Namaste. Let's look at bhuja mudra. Bhuja means snake. So we're going to take our arms out and cross one over the other. Palms press firmly and interlace the hands. You're going to interlace all the way to the webbing. You're going to sort of wiggle like a snake, get it all nice and deeply connected. Squeeze the hands and roll the hands in. Now from here you want to have the shoulders relaxing back. So don't hunch forward like this. You're relaxing the shoulders back. Your knuckles are going to dig into the sternum and you soften your eyes.

Now you may already be able to tell that this mudra is for the wrist and the hands. The physical aspect of that is pretty incredible. If you've had any injuries or if you have a lot of tightness in your forearms, your wrists and your hands, this is the mudra for you. Now when we have again stiff hands, stiff wrists, stiff arms, it creates a stiffness in the heart chakra because we use our hands to speak our language. We talk with our hands most of us. And when that becomes stiff and you can't really do that, then all kinds of things start to break down on a very subtle level. The other aspect of budra mudra is that with the knuckles digging into the sternum and lifting the skin slightly, it stimulates the thymus gland.

And when your thymus gland is stimulated, your immune system is bolstered. So there's an avenue here of sort of a protection, protecting the immune system, creating flexibility, creating a warmth for the heart chakra. Remember to keep the back shoulders relaxed. Don't overwork the arms. Now there's a second side to this. So as we unwind, take a look at what arm is on top because you're going to switch that. Open the fingers and stretch the hands and then take the arm that's on top to the bottom.

Interlace again. Don't wrap too quickly. Interlace and get the webbing of the hands nice and close, the palms nice and close like you really feel almost like there's a suction in between the hands. Firmly hold the hands together as you roll back into budra mudra. Now you will feel a difference here because it's affecting different parts of the arms, right? Knuckles dig into the sternum, create a little bit of a lift. And for this side, let's just close our eyes. Relax the back shoulders. You're still using enough muscle to sit upright, but don't overdo it.

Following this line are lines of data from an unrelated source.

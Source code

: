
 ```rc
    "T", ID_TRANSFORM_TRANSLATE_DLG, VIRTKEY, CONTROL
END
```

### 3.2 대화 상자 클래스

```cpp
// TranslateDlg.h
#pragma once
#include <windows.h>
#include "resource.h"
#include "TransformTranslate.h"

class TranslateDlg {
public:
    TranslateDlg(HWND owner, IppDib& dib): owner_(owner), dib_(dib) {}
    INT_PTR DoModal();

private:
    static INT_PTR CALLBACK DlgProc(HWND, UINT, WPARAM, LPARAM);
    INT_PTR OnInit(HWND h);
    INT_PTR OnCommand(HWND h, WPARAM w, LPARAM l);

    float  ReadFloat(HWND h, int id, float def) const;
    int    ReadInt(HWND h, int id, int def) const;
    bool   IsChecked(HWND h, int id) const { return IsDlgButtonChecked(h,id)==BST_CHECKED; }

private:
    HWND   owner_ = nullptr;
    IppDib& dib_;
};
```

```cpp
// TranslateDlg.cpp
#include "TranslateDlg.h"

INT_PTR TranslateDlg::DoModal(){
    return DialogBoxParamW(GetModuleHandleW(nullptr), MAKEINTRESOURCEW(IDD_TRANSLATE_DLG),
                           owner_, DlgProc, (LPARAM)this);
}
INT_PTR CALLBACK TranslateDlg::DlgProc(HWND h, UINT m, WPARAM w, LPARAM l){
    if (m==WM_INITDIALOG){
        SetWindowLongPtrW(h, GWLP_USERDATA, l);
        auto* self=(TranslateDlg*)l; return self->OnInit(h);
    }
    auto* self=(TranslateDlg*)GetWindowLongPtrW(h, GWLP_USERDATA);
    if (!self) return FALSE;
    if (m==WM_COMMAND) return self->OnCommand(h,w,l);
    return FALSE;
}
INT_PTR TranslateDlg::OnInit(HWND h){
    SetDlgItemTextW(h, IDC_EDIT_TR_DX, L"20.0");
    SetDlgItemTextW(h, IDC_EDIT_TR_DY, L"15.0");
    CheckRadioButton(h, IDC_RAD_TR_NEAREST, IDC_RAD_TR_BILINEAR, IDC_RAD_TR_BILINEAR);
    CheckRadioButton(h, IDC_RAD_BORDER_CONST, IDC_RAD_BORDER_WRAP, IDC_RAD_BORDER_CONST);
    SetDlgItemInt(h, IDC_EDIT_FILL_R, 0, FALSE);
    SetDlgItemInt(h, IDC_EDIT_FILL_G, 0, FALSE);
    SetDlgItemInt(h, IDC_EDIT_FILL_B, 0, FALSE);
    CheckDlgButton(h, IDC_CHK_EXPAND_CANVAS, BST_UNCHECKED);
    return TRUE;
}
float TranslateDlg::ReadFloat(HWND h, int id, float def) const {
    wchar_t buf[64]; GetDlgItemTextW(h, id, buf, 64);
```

Just nice and easy, shoulders relaxing so there's a sensation of release at the back body. But don't lose contact with the hands. Don't lose that very consistent toned grip that you have with the hands. And don't lose that feeling of pressing the knuckles into the sternum and lifting to help stimulate the thymus. A few more breaths. Feeling that element of protection. One of the other amazing qualities of budra mudra is to create greater communication between the right and the left hemispheres of the brain. This is a mudra that I taught my son to do before he would take any tests when he was in grade school.

It really helped. It helped to firm up and give him clarity and sharpens the mind because it allows those two sides to be in greater communication with one another. Slowly unwind again. Extend the arms all the way out. Open the hands and spread the fingers. Unwind the hands and just bring them to rest on your lap. This mudra can be done often in the day. How long you hold the mudra is really up to you. If your arms already feel fatigued right now, I wouldn't hold it more than five minutes to begin with. So you want to teach the system and train the body to understand the mudra. So be delicate but diligent. Find a balance between those two. Thank you so much for joining me. Namaste. Peace out.


Sky N
2 people like this.
Can you give some references for this mudra...I can't seem to find the name anywhere? I like how it feels but just wanted to know where I can find more info.
Katherine H
1 person likes this.
I like this for me as a massage therapist. My hairstylist and piano teacher will enjoy this one in yoga class today! I'm teaching a new mudra every week and just found your mudra medicine wealth of knowledge! Yay!!!! Thank you so much for putting these videos together!
I too would love more history of it.